▶ _Data shown_:
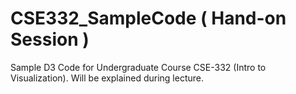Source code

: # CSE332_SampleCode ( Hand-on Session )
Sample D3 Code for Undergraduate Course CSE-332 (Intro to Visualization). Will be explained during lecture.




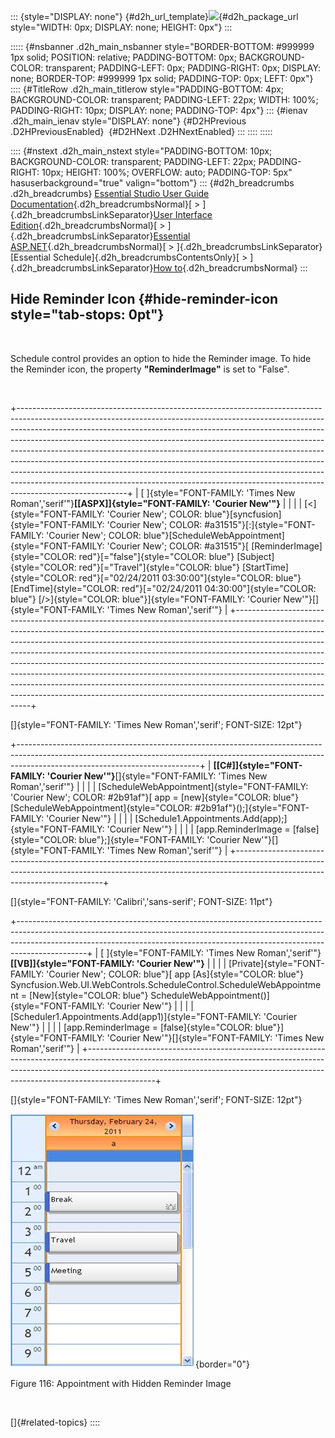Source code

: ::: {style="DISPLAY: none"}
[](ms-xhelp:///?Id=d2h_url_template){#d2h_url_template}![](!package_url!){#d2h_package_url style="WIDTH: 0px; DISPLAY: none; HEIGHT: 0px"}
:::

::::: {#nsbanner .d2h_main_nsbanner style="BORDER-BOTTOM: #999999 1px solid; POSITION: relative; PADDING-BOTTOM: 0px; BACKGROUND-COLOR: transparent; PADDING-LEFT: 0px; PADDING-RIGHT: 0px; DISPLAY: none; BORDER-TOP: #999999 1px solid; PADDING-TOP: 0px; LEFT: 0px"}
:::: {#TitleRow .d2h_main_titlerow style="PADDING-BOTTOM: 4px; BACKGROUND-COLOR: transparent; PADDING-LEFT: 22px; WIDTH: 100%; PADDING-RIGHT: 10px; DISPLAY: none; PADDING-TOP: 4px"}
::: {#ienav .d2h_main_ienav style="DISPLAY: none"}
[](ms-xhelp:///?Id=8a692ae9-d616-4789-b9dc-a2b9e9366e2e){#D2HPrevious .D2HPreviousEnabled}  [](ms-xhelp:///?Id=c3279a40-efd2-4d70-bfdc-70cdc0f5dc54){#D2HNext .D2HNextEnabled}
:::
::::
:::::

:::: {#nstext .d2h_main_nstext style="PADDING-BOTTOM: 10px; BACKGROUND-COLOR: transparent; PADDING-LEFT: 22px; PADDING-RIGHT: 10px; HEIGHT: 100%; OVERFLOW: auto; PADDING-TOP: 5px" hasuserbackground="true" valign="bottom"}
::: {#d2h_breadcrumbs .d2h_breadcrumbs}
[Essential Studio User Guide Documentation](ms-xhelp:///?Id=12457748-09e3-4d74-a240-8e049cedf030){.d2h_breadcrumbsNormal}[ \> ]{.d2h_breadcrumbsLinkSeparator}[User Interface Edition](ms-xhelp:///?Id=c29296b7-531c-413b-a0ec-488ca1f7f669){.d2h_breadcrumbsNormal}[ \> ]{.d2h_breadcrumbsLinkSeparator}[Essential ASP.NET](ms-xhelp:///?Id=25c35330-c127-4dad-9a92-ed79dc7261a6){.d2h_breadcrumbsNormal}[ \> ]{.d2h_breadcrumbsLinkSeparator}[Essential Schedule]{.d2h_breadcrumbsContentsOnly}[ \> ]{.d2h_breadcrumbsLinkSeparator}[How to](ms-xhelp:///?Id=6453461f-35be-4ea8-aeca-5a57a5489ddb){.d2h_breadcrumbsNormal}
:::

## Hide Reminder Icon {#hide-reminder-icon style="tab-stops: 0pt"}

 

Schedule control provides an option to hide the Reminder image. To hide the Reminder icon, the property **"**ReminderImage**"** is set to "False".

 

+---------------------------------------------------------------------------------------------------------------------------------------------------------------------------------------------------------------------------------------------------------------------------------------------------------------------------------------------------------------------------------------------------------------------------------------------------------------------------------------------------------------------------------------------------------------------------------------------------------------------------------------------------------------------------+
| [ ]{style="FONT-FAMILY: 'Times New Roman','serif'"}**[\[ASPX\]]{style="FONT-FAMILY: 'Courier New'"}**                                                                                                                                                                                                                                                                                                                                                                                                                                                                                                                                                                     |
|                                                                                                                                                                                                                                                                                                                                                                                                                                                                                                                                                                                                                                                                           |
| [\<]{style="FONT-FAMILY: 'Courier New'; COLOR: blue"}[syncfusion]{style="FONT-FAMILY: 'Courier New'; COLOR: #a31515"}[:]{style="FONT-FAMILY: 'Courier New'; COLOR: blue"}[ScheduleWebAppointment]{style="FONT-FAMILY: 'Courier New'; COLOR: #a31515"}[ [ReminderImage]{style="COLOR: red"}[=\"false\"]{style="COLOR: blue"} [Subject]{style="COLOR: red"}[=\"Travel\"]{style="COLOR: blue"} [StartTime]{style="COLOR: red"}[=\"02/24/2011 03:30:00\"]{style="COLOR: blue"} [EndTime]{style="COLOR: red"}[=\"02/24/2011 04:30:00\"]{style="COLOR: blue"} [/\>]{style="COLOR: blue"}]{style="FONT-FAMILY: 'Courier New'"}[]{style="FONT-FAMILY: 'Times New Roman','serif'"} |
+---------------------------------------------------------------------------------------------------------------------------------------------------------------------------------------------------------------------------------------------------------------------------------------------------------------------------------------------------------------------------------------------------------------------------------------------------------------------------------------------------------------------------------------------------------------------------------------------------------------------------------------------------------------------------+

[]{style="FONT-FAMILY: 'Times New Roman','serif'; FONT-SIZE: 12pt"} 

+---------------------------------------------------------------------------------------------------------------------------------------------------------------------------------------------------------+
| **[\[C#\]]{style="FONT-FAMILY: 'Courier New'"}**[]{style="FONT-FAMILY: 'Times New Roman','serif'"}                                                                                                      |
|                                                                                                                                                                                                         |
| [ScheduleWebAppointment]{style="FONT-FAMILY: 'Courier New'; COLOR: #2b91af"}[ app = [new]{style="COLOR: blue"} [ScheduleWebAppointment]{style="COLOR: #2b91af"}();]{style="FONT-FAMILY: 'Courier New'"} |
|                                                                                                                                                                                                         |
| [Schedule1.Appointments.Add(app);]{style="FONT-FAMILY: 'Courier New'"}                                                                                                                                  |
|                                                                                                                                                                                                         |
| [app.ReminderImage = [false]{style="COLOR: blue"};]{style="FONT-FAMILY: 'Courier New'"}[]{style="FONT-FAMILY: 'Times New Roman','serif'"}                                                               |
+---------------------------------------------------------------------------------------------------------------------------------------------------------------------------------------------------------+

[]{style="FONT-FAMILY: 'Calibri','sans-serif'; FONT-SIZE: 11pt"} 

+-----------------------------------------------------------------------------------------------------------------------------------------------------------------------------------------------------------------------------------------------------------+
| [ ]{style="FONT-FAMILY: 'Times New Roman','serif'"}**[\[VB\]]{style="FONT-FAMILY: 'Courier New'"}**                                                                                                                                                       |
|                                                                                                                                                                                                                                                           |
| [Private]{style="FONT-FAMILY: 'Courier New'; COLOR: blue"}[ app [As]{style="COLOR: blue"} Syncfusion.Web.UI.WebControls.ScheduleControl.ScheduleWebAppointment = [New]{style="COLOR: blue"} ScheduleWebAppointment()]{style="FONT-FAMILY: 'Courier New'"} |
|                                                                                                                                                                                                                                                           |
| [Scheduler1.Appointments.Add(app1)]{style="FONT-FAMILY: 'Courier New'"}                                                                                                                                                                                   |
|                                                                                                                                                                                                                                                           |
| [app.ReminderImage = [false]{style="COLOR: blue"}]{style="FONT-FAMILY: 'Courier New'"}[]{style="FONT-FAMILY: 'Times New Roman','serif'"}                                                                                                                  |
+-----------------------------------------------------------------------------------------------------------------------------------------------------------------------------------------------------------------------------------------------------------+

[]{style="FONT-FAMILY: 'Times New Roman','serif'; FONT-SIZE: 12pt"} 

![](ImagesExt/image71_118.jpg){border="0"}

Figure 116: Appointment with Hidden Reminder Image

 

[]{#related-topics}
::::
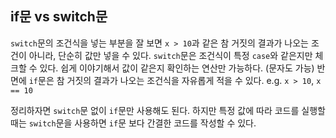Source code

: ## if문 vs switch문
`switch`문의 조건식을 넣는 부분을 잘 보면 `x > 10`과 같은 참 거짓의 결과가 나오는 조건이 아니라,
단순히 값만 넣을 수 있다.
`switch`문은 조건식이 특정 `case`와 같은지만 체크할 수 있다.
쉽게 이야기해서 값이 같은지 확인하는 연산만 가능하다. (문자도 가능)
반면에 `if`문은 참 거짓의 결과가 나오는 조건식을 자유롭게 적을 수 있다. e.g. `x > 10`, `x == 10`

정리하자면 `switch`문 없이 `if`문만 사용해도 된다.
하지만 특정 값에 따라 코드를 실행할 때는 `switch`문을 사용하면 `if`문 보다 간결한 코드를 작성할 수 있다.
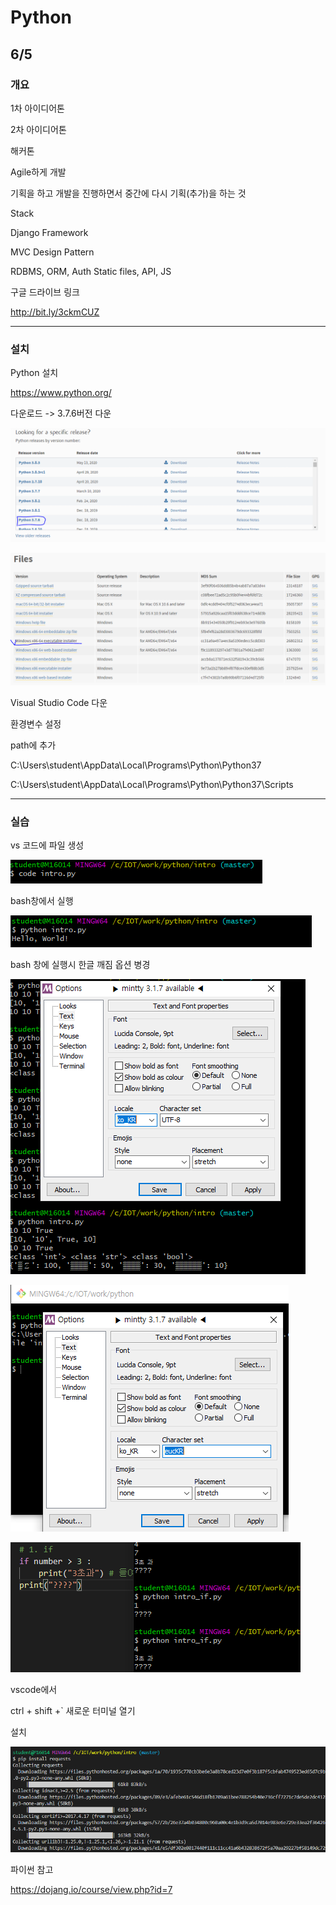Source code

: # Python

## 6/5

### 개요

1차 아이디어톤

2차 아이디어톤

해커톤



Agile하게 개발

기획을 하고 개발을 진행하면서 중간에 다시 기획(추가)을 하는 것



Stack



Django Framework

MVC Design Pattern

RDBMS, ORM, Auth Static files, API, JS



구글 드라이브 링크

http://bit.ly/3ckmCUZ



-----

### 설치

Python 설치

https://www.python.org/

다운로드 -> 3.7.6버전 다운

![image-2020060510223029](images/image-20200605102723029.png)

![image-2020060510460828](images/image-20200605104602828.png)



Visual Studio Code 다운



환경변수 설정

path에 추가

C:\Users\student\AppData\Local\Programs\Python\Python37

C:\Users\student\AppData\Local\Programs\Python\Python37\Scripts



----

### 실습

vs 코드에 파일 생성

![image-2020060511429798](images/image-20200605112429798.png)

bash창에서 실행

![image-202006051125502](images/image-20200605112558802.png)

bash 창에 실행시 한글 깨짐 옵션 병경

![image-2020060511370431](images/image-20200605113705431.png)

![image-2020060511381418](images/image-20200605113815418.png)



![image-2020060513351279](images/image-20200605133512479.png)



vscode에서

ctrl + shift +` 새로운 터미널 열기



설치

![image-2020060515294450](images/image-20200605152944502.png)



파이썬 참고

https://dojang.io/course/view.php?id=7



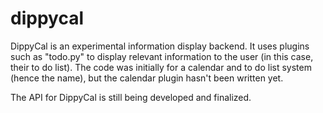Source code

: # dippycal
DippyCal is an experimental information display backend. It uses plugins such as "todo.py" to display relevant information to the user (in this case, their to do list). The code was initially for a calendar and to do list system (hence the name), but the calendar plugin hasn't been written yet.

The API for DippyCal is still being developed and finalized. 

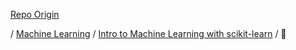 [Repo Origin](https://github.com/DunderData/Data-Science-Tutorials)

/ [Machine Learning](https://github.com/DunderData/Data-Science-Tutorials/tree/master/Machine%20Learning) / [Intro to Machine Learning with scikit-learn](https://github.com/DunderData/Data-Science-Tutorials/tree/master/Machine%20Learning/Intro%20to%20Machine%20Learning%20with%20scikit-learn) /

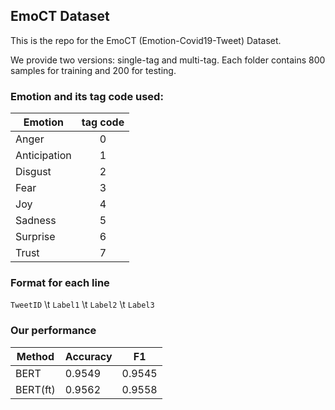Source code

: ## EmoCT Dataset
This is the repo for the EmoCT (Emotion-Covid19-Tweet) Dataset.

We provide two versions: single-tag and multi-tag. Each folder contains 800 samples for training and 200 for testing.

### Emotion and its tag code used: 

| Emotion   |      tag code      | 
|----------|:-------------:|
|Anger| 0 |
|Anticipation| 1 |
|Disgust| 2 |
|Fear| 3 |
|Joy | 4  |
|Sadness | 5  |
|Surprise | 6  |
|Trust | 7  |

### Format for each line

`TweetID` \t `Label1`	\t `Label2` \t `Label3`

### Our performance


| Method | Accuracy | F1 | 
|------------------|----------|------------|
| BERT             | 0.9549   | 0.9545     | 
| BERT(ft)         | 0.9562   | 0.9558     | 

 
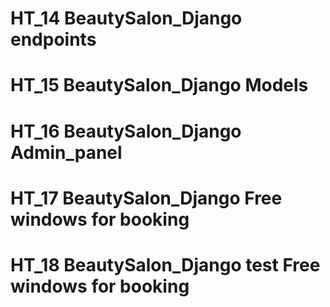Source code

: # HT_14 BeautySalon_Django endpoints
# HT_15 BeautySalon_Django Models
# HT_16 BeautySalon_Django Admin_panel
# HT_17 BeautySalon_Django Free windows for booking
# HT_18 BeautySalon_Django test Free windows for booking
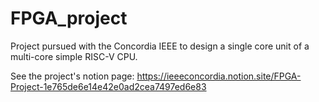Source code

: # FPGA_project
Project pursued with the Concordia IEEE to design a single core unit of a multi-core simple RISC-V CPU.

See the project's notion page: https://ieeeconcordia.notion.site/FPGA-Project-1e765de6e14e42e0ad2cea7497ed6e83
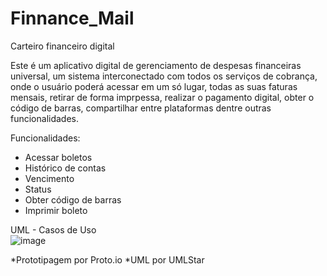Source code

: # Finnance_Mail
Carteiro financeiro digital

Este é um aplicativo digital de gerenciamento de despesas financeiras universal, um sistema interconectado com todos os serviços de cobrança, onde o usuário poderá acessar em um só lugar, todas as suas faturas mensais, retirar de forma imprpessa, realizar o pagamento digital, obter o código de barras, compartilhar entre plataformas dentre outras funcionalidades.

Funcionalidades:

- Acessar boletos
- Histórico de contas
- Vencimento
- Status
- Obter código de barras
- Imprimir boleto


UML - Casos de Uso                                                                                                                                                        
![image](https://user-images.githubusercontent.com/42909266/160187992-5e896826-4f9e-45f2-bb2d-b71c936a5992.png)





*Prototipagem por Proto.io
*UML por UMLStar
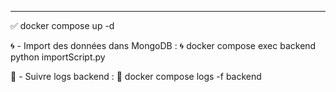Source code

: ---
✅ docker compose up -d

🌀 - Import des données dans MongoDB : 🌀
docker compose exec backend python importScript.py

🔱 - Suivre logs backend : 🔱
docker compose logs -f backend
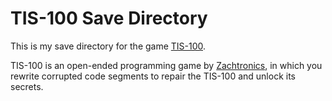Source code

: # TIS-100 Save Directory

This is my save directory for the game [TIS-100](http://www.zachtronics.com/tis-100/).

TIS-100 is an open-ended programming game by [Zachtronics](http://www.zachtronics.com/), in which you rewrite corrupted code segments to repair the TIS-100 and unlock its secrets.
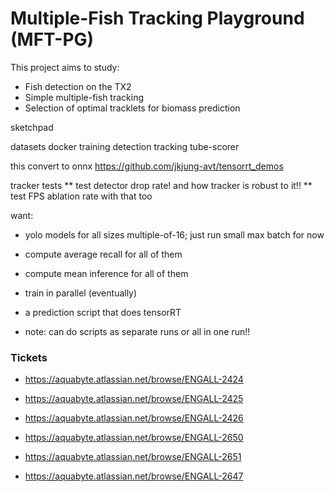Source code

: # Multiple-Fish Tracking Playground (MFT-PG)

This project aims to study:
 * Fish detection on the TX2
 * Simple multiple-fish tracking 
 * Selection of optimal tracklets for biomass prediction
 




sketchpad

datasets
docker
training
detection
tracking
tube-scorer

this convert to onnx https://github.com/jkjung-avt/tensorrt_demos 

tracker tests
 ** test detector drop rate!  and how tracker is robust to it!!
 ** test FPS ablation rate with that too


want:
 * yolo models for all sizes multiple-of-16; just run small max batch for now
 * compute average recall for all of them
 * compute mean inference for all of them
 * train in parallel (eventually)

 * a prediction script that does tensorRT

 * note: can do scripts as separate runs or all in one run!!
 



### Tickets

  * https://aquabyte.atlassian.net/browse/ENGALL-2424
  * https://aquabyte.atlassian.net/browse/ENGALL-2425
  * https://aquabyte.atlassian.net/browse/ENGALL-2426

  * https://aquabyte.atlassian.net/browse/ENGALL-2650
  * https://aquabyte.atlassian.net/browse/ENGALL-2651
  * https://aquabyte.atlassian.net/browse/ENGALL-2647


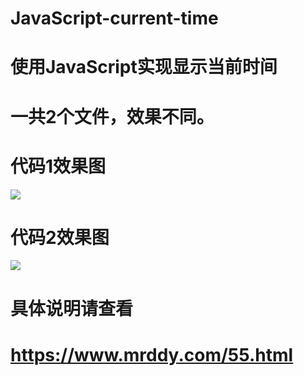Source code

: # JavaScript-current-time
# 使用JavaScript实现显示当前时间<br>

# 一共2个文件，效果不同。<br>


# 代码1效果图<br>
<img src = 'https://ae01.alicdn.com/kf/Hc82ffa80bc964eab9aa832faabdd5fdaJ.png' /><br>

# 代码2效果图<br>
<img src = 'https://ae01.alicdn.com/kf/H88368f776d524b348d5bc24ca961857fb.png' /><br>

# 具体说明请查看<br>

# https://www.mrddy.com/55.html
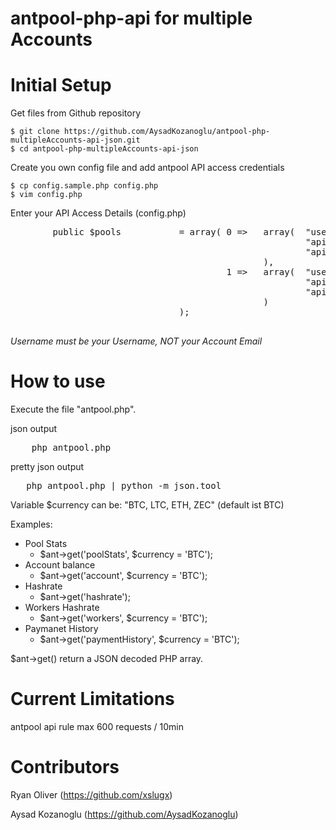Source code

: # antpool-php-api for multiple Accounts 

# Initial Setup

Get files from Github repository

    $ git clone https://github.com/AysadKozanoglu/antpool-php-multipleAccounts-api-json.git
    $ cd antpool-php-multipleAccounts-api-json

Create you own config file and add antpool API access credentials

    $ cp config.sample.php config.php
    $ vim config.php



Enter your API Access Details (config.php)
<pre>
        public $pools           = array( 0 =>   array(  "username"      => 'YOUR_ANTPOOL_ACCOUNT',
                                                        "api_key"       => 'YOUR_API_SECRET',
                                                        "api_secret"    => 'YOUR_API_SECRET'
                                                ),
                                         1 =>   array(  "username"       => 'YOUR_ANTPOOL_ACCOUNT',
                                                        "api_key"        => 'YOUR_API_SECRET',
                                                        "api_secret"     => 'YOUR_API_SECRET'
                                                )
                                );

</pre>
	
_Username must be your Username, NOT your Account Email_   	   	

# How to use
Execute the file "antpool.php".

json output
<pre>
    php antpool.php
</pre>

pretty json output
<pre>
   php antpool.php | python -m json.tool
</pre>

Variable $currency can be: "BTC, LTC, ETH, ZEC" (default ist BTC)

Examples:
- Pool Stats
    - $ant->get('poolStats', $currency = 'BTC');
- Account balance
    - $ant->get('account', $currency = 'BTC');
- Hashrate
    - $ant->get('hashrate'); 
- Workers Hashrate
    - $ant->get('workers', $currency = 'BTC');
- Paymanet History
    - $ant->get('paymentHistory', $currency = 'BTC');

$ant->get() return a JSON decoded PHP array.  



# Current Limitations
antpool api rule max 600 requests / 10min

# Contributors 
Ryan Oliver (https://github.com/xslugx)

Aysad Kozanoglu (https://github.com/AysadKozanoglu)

▶ _What the task asks_: Output exactly the lines from the one with "- Workers Hashrate" through the final line of the listing above.

▶ _Answer section_:
- Workers Hashrate
    - $ant->get('workers', $currency = 'BTC');
- Paymanet History
    - $ant->get('paymentHistory', $currency = 'BTC');

$ant->get() return a JSON decoded PHP array.  



# Current Limitations
antpool api rule max 600 requests / 10min

# Contributors 
Ryan Oliver (https://github.com/xslugx)

Aysad Kozanoglu (https://github.com/AysadKozanoglu)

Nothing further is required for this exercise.